Dengan bergabung ke dalam BRICS, Indonesia menunjukkan manifestasi nyata dari kemandiriannya. Indonesia tidak lagi hanya bergantung pada mitra-mitra tradisionalnya. Ia kini memiliki akses ke pasar dan sumber daya dari negara-negara anggota BRICS, yang mewakili sebagian besar populasi dan ekonomi dunia. Langkah ini memperkuat posisi tawar Indonesia di kancah global.

Manifestasi dari kebijakan bebas aktif ini juga terlihat dari peran “pembangun jembatan” yang diusung Indonesia. Indonesia berupaya menjembatani komunikasi antara negara-negara berkembang dan negara-negara maju, serta antara negara-negara di Timur dan Barat. Peran ini sangat penting untuk meredakan ketegangan global yang semakin memanas.

Pentingnya manifestasi ini juga terbukti dari pidato Presiden Prabowo di KTT BRICS. Ia menyerukan “Semangat Bandung” sebagai dasar kerja sama. Ini adalah upaya untuk membawa nilai-nilai solidaritas dan keadilan bagi negara berkembang ke dalam forum BRICS. Hal ini menunjukkan bahwa Indonesia tidak hanya ingin mengambil keuntungan, tetapi juga berkontribusi pada perdamaian dunia.

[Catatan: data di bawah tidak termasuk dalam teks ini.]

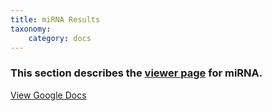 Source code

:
 ```yaml
---
title: miRNA Results
taxonomy:
    category: docs
---
```


### This section describes the [viewer page](http://slidebase.binf.ku.dk/human_miRNA/results) for miRNA. 

[View Google Docs](https://docs.google.com/document/d/1K16PTABsViYJUBLQDdx7HIeqoLlRLrZKyZmziFYWNwg/edit?usp=sharing)
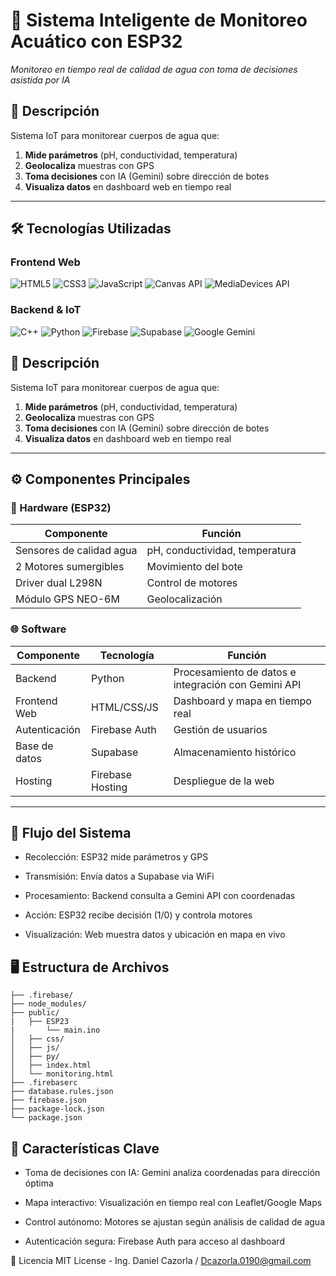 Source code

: # 🌊 Sistema Inteligente de Monitoreo Acuático con ESP32

*Monitoreo en tiempo real de calidad de agua con toma de decisiones asistida por IA*

## 📌 Descripción
Sistema IoT para monitorear cuerpos de agua que:
1. **Mide parámetros** (pH, conductividad, temperatura)  
2. **Geolocaliza** muestras con GPS  
3. **Toma decisiones** con IA (Gemini) sobre dirección de botes  
4. **Visualiza datos** en dashboard web en tiempo real  

---

## 🛠️ Tecnologías Utilizadas

### Frontend Web
![HTML5](https://img.shields.io/badge/-HTML5-E34F26?logo=html5&logoColor=white)
![CSS3](https://img.shields.io/badge/-CSS3-1572B6?logo=css3&logoColor=white)
![JavaScript](https://img.shields.io/badge/-JavaScript-F7DF1E?logo=javascript&logoColor=black)
![Canvas API](https://img.shields.io/badge/-Canvas_API-000000?logo=html5&logoColor=white)
![MediaDevices API](https://img.shields.io/badge/-MediaDevices_API-000000?logo=webcomponents&logoColor=white)

### Backend & IoT
![C++](https://img.shields.io/badge/-C++-00599C?logo=c%2B%2B&logoColor=white)
![Python](https://img.shields.io/badge/-Python-3776AB?logo=python&logoColor=white)
![Firebase](https://img.shields.io/badge/-Firebase-FFCA28?logo=firebase&logoColor=black)
![Supabase](https://img.shields.io/badge/-Supabase-3ECF8E?logo=supabase&logoColor=white)
![Google Gemini](https://img.shields.io/badge/-Gemini_API-4285F4?logo=google&logoColor=white)

## 📌 Descripción
Sistema IoT para monitorear cuerpos de agua que:
1. **Mide parámetros** (pH, conductividad, temperatura)  
2. **Geolocaliza** muestras con GPS  
3. **Toma decisiones** con IA (Gemini) sobre dirección de botes  
4. **Visualiza datos** en dashboard web en tiempo real  


---

## ⚙️ Componentes Principales

### 🔌 Hardware (ESP32)
| Componente               | Función                                  |
|--------------------------|------------------------------------------|
| Sensores de calidad agua | pH, conductividad, temperatura           |
| 2 Motores sumergibles    | Movimiento del bote                      |
| Driver dual L298N        | Control de motores                       |
| Módulo GPS NEO-6M        | Geolocalización                          |

### 🌐 Software
| Componente          | Tecnología          | Función                                  |
|---------------------|---------------------|------------------------------------------|
| Backend            | Python              | Procesamiento de datos e integración con Gemini API |
| Frontend Web       | HTML/CSS/JS         | Dashboard y mapa en tiempo real          |
| Autenticación      | Firebase Auth       | Gestión de usuarios                     |
| Base de datos      | Supabase            | Almacenamiento histórico                |
| Hosting            | Firebase Hosting    | Despliegue de la web                    |

---

## 🔄 Flujo del Sistema
- Recolección: ESP32 mide parámetros y GPS

- Transmisión: Envía datos a Supabase via WiFi

- Procesamiento: Backend consulta a Gemini API con coordenadas

- Acción: ESP32 recibe decisión (1/0) y controla motores

- Visualización: Web muestra datos y ubicación en mapa en vivo

## 🖥️ Estructura de Archivos
```text
├── .firebase/ 
├── node_modules/              
├── public/
|   ├── ESP23
|       └── main.ino     
│   ├── css/
│   ├── js/
│   ├── py/
│   ├── index.html       
│   └── monitoring.html  
├── .firebaserc
├── database.rules.json
├── firebase.json
├── package-lock.json
└── package.json    
```
## 🌟 Características Clave
- Toma de decisiones con IA: Gemini analiza coordenadas para dirección óptima

- Mapa interactivo: Visualización en tiempo real con Leaflet/Google Maps

- Control autónomo: Motores se ajustan según análisis de calidad de agua

- Autenticación segura: Firebase Auth para acceso al dashboard

📜 Licencia
MIT License - Ing. Daniel Cazorla / Dcazorla.0190@gmail.com
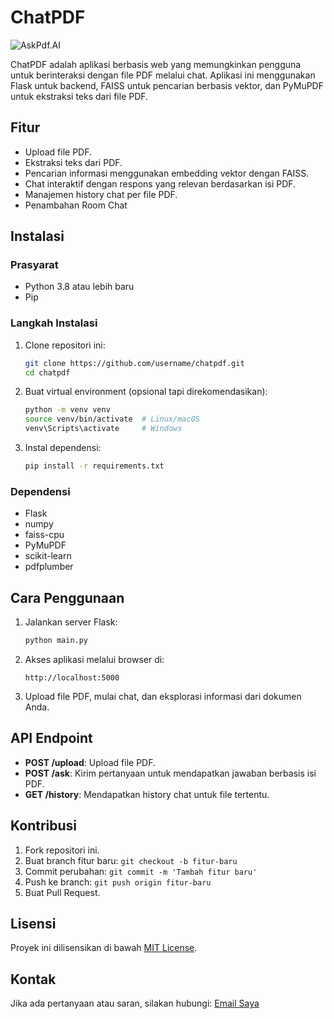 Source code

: # ChatPDF

![AskPdf.AI](https://github.com/lahadiyani/Askpdf.Ai/blob/main/static/image/logo.jpg)

ChatPDF adalah aplikasi berbasis web yang memungkinkan pengguna untuk berinteraksi dengan file PDF melalui chat. Aplikasi ini menggunakan Flask untuk backend, FAISS untuk pencarian berbasis vektor, dan PyMuPDF untuk ekstraksi teks dari file PDF.

## Fitur
- Upload file PDF.
- Ekstraksi teks dari PDF.
- Pencarian informasi menggunakan embedding vektor dengan FAISS.
- Chat interaktif dengan respons yang relevan berdasarkan isi PDF.
- Manajemen history chat per file PDF.
- Penambahan Room Chat

## Instalasi

### Prasyarat
- Python 3.8 atau lebih baru
- Pip

### Langkah Instalasi
1. Clone repositori ini:
   ```bash
   git clone https://github.com/username/chatpdf.git
   cd chatpdf
   ```

2. Buat virtual environment (opsional tapi direkomendasikan):
   ```bash
   python -m venv venv
   source venv/bin/activate  # Linux/macOS
   venv\Scripts\activate     # Windows
   ```

3. Instal dependensi:
   ```bash
   pip install -r requirements.txt
   ```

### Dependensi
- Flask
- numpy
- faiss-cpu
- PyMuPDF
- scikit-learn
- pdfplumber

## Cara Penggunaan

1. Jalankan server Flask:
   ```bash
   python main.py
   ```

2. Akses aplikasi melalui browser di:
   ```
   http://localhost:5000
   ```

3. Upload file PDF, mulai chat, dan eksplorasi informasi dari dokumen Anda.

## API Endpoint

- **POST /upload**: Upload file PDF.
- **POST /ask**: Kirim pertanyaan untuk mendapatkan jawaban berbasis isi PDF.
- **GET /history**: Mendapatkan history chat untuk file tertentu.

## Kontribusi

1. Fork repositori ini.
2. Buat branch fitur baru: `git checkout -b fitur-baru`
3. Commit perubahan: `git commit -m 'Tambah fitur baru'`
4. Push ke branch: `git push origin fitur-baru`
5. Buat Pull Request.

## Lisensi
Proyek ini dilisensikan di bawah [MIT License](LICENSE).

## Kontak
Jika ada pertanyaan atau saran, silakan hubungi: [Email Saya](mailto:lahadiyani@gmail.com)

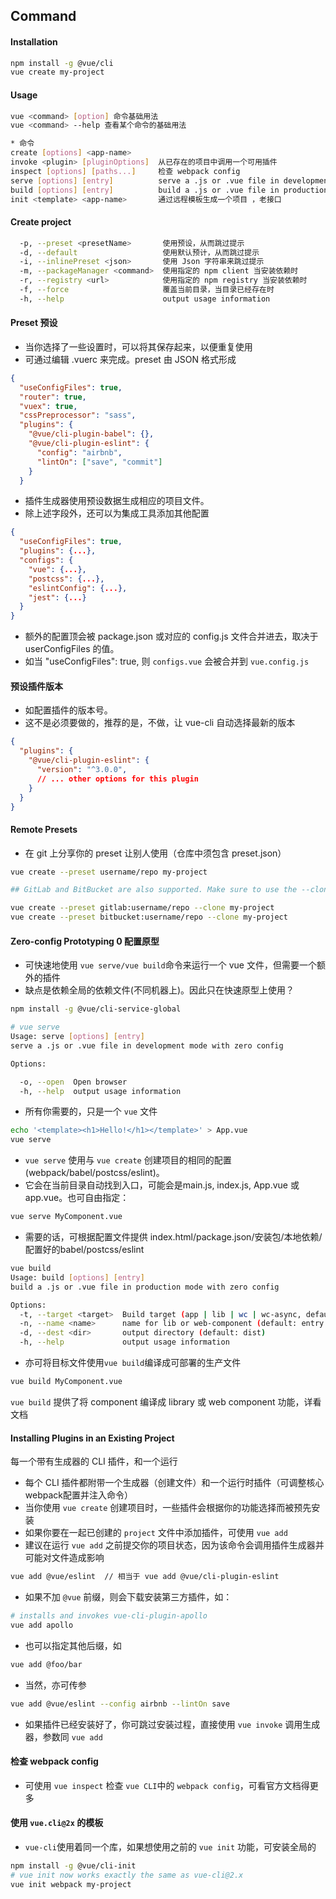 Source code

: ## Command

#### Installation
```bash
npm install -g @vue/cli
vue create my-project
```

#### Usage
```bash
vue <command> [option] 命令基础用法
vue <command> --help 查看某个命令的基础用法

* 命令
create [options] <app-name>      
invoke <plugin> [pluginOptions]  从已存在的项目中调用一个可用插件
inspect [options] [paths...]     检查 webpack config 
serve [options] [entry]          serve a .js or .vue file in development mode with zero config
build [options] [entry]          build a .js or .vue file in production mode with zero config
init <template> <app-name>       通过远程模板生成一个项目 ，老接口
```


#### Create project
```bash
  -p, --preset <presetName>       使用预设，从而跳过提示
  -d, --default                   使用默认预计，从而跳过提示
  -i, --inlinePreset <json>       使用 Json 字符串来跳过提示
  -m, --packageManager <command>  使用指定的 npm client 当安装依赖时
  -r, --registry <url>            使用指定的 npm registry 当安装依赖时
  -f, --force                     覆盖当前目录，当目录已经存在时
  -h, --help                      output usage information
```

#### Preset 预设 
* 当你选择了一些设置时，可以将其保存起来，以便重复使用
* 可通过编辑 .vuerc 来完成。preset 由 JSON 格式形成
```json
{
  "useConfigFiles": true,
  "router": true,
  "vuex": true,
  "cssPreprocessor": "sass",
  "plugins": {
    "@vue/cli-plugin-babel": {},
    "@vue/cli-plugin-eslint": {
      "config": "airbnb",
      "lintOn": ["save", "commit"]
    }
  }
```

* 插件生成器使用预设数据生成相应的项目文件。
* 除上述字段外，还可以为集成工具添加其他配置
```json
{
  "useConfigFiles": true,
  "plugins": {...},
  "configs": {
    "vue": {...},
    "postcss": {...},
    "eslintConfig": {...},
    "jest": {...}
  }
}
```

* 额外的配置顶会被 package.json 或对应的 config.js 文件合并进去，取决于 userConfigFiles 的值。
* 如当 "useConfigFiles": true, 则 `configs.vue` 会被合并到 `vue.config.js`

#### 预设插件版本
* 如配置插件的版本号。
* 这不是必须要做的，推荐的是，不做，让 vue-cli 自动选择最新的版本
```json
{
  "plugins": {
    "@vue/cli-plugin-eslint": {
      "version": "^3.0.0",
      // ... other options for this plugin
    }
  }
}
```

#### Remote Presets
* 在 git 上分享你的 preset 让别人使用（仓库中须包含 preset.json）
```bash
vue create --preset username/repo my-project

## GitLab and BitBucket are also supported. Make sure to use the --clone option if fetching from private repos:

vue create --preset gitlab:username/repo --clone my-project
vue create --preset bitbucket:username/repo --clone my-project
```


#### Zero-config Prototyping 0 配置原型
* 可快速地使用 `vue serve/vue build`命令来运行一个 vue 文件，但需要一个额外的插件
* 缺点是依赖全局的依赖文件(不同机器上)。因此只在快速原型上使用？
```bash
npm install -g @vue/cli-service-global

# vue serve
Usage: serve [options] [entry]
serve a .js or .vue file in development mode with zero config

Options:

  -o, --open  Open browser
  -h, --help  output usage information
```

* 所有你需要的，只是一个 `vue` 文件 
```bash
echo '<template><h1>Hello!</h1></template>' > App.vue
vue serve
```
* `vue serve` 使用与 `vue create` 创建项目的相同的配置(webpack/babel/postcss/eslint)。
* 它会在当前目录自动找到入口，可能会是main.js, index.js, App.vue 或 app.vue。也可自由指定：
```bash
vue serve MyComponent.vue
```
* 需要的话，可根据配置文件提供 index.html/package.json/安装包/本地依赖/配置好的babel/postcss/eslint

```bash
vue build
Usage: build [options] [entry]
build a .js or .vue file in production mode with zero config

Options:
  -t, --target <target>  Build target (app | lib | wc | wc-async, default: app)
  -n, --name <name>      name for lib or web-component (default: entry filename)
  -d, --dest <dir>       output directory (default: dist)
  -h, --help             output usage information
```
* 亦可将目标文件使用`vue build`编译成可部署的生产文件

```bash
vue build MyComponent.vue
```
`vue build` 提供了将 component 编译成 library 或 web component 功能，详看文档


#### Installing Plugins in an Existing Project
每一个带有生成器的 CLI 插件，和一个运行
* 每个 CLI 插件都附带一个生成器（创建文件）和一个运行时插件（可调整核心webpack配置并注入命令）
* 当你使用 `vue create` 创建项目时，一些插件会根据你的功能选择而被预先安装
* 如果你要在一起已创建的 `project` 文件中添加插件，可使用 `vue add`
* 建议在运行 `vue add` 之前提交你的项目状态，因为该命令会调用插件生成器并可能对文件造成影响 
```bash
vue add @vue/eslint  // 相当于 vue add @vue/cli-plugin-eslint
```

* 如果不加 `@vue` 前缀，则会下载安装第三方插件，如：
```bash
# installs and invokes vue-cli-plugin-apollo
vue add apollo
```

* 也可以指定其他后缀，如
```bash
vue add @foo/bar
```

* 当然，亦可传参
```bash
vue add @vue/eslint --config airbnb --lintOn save
```

* 如果插件已经安装好了，你可跳过安装过程，直接使用 `vue invoke` 调用生成器，参数同 `vue add`


#### 检查 webpack config
* 可使用 `vue inspect` 检查 `vue CLI`中的 `webpack config`，可看官方文档得更多


#### 使用 `vue.cli@2x` 的模板
* `vue-cli`使用着同一个库，如果想使用之前的 `vue init` 功能，可安装全局的
```bash
npm install -g @vue/cli-init
# vue init now works exactly the same as vue-cli@2.x
vue init webpack my-project
```


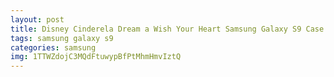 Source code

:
```yaml
---
layout: post
title: Disney Cinderela Dream a Wish Your Heart Samsung Galaxy S9 Case
tags: samsung galaxy s9
categories: samsung
img: 1TTWZdojC3MQdFtuwypBfPtMhmHmvIztQ
---
```

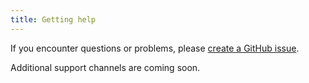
 ```yaml
---
title: Getting help
---
```


If you encounter questions or problems, please [create a GitHub issue](https://github.com/tiktok/sparo/issues/new/choose).

Additional support channels are coming soon.
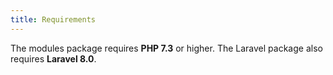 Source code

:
 ```yaml
---
title: Requirements
---
```


The modules package requires **PHP 7.3** or higher. The Laravel package also requires **Laravel 8.0**.
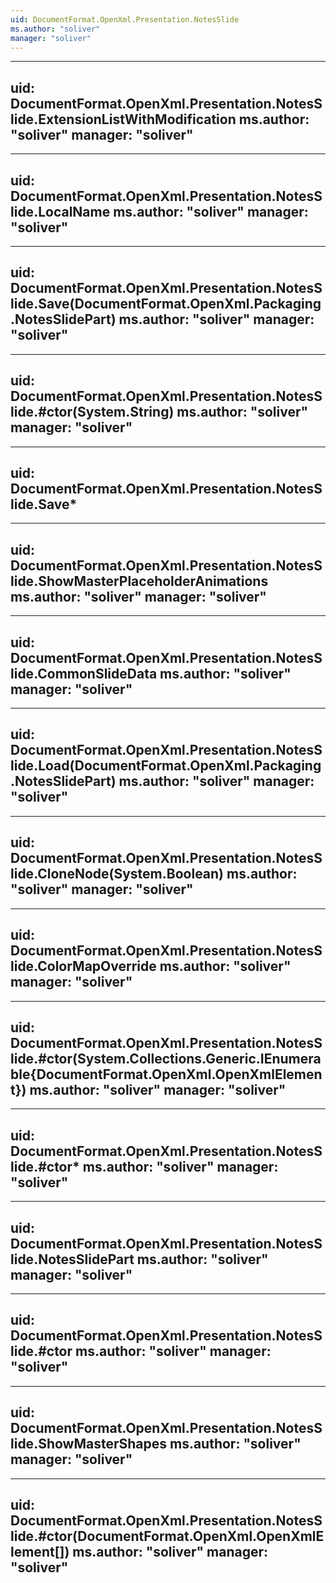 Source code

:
 ```yaml
---
uid: DocumentFormat.OpenXml.Presentation.NotesSlide
ms.author: "soliver"
manager: "soliver"
---
```


---
uid: DocumentFormat.OpenXml.Presentation.NotesSlide.ExtensionListWithModification
ms.author: "soliver"
manager: "soliver"
---

---
uid: DocumentFormat.OpenXml.Presentation.NotesSlide.LocalName
ms.author: "soliver"
manager: "soliver"
---

---
uid: DocumentFormat.OpenXml.Presentation.NotesSlide.Save(DocumentFormat.OpenXml.Packaging.NotesSlidePart)
ms.author: "soliver"
manager: "soliver"
---

---
uid: DocumentFormat.OpenXml.Presentation.NotesSlide.#ctor(System.String)
ms.author: "soliver"
manager: "soliver"
---

---
uid: DocumentFormat.OpenXml.Presentation.NotesSlide.Save*
---

---
uid: DocumentFormat.OpenXml.Presentation.NotesSlide.ShowMasterPlaceholderAnimations
ms.author: "soliver"
manager: "soliver"
---

---
uid: DocumentFormat.OpenXml.Presentation.NotesSlide.CommonSlideData
ms.author: "soliver"
manager: "soliver"
---

---
uid: DocumentFormat.OpenXml.Presentation.NotesSlide.Load(DocumentFormat.OpenXml.Packaging.NotesSlidePart)
ms.author: "soliver"
manager: "soliver"
---

---
uid: DocumentFormat.OpenXml.Presentation.NotesSlide.CloneNode(System.Boolean)
ms.author: "soliver"
manager: "soliver"
---

---
uid: DocumentFormat.OpenXml.Presentation.NotesSlide.ColorMapOverride
ms.author: "soliver"
manager: "soliver"
---

---
uid: DocumentFormat.OpenXml.Presentation.NotesSlide.#ctor(System.Collections.Generic.IEnumerable{DocumentFormat.OpenXml.OpenXmlElement})
ms.author: "soliver"
manager: "soliver"
---

---
uid: DocumentFormat.OpenXml.Presentation.NotesSlide.#ctor*
ms.author: "soliver"
manager: "soliver"
---

---
uid: DocumentFormat.OpenXml.Presentation.NotesSlide.NotesSlidePart
ms.author: "soliver"
manager: "soliver"
---

---
uid: DocumentFormat.OpenXml.Presentation.NotesSlide.#ctor
ms.author: "soliver"
manager: "soliver"
---

---
uid: DocumentFormat.OpenXml.Presentation.NotesSlide.ShowMasterShapes
ms.author: "soliver"
manager: "soliver"
---

---
uid: DocumentFormat.OpenXml.Presentation.NotesSlide.#ctor(DocumentFormat.OpenXml.OpenXmlElement[])
ms.author: "soliver"
manager: "soliver"
---
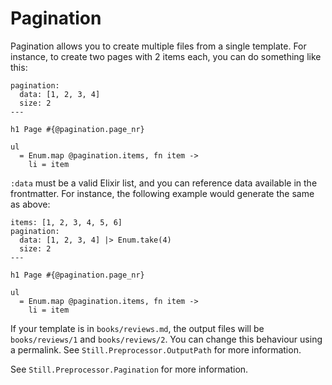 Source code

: # Pagination

Pagination allows you to create multiple files from a single template.
For instance, to create two pages with 2 items each, you can do something like this:

```
pagination:
  data: [1, 2, 3, 4]
  size: 2
---

h1 Page #{@pagination.page_nr}

ul
  = Enum.map @pagination.items, fn item ->
    li = item
```

`:data` must be a valid Elixir list, and you can reference data available in the frontmatter.
For instance, the following example would generate the same as above:

```
items: [1, 2, 3, 4, 5, 6]
pagination:
  data: [1, 2, 3, 4] |> Enum.take(4)
  size: 2
---

h1 Page #{@pagination.page_nr}

ul
  = Enum.map @pagination.items, fn item ->
    li = item
```

If your template is in `books/reviews.md`, the output files will be `books/reviews/1` and `books/reviews/2`.
You can change this behaviour using a permalink. See `Still.Preprocessor.OutputPath` for more information.

See `Still.Preprocessor.Pagination` for more information.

Keanggotaan BRICS adalah manifestasi dari komitmen Indonesia untuk berpartisipasi aktif dalam tata kelola global. Indonesia tidak hanya ingin menjadi penonton, tetapi juga pemain yang berperan aktif dalam menentukan masa depan dunia. Langkah ini juga menjadi cerminan ambisi Indonesia untuk menjadi kekuatan global yang bertanggung jawab.

Pada akhirnya, manifestasi dari kebijakan luar negeri bebas aktif ini adalah sebuah langkah yang berani dan visioner. Ini menunjukkan bahwa Indonesia siap menghadapi tantangan global dengan cara yang unik dan khas. Indonesia tidak hanya memikirkan kepentingannya sendiri, tetapi juga kemajuan bersama seluruh negara di dunia.